:: Entries provided ::
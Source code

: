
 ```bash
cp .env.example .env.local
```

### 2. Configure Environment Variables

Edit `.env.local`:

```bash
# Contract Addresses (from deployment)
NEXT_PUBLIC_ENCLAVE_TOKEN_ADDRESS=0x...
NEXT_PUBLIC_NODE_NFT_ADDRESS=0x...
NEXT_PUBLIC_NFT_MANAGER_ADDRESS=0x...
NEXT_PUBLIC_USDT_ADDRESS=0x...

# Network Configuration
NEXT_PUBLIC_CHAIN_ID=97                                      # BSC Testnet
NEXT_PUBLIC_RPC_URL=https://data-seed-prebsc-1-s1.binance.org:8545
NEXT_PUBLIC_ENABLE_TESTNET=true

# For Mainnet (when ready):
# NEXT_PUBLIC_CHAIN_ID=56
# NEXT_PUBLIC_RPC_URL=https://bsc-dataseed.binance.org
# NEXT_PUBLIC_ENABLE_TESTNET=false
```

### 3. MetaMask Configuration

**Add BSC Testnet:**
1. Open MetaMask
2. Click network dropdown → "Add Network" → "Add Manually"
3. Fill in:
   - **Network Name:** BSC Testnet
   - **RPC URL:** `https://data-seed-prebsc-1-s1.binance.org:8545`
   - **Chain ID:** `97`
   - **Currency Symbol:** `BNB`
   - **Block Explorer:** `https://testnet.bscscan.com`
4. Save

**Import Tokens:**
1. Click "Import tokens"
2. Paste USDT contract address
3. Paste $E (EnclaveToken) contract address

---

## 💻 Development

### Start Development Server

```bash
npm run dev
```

:: How to complete this task ::
The required output is every line from the one that holds "- **Chain ID:**" through the last line of the listing above, retyped exactly and with nothing else.

:: Written solution ::
   - **Chain ID:** `97`
   - **Currency Symbol:** `BNB`
   - **Block Explorer:** `https://testnet.bscscan.com`
4. Save

**Import Tokens:**
1. Click "Import tokens"
2. Paste USDT contract address
3. Paste $E (EnclaveToken) contract address

---

## 💻 Development

### Start Development Server

```bash
npm run dev
```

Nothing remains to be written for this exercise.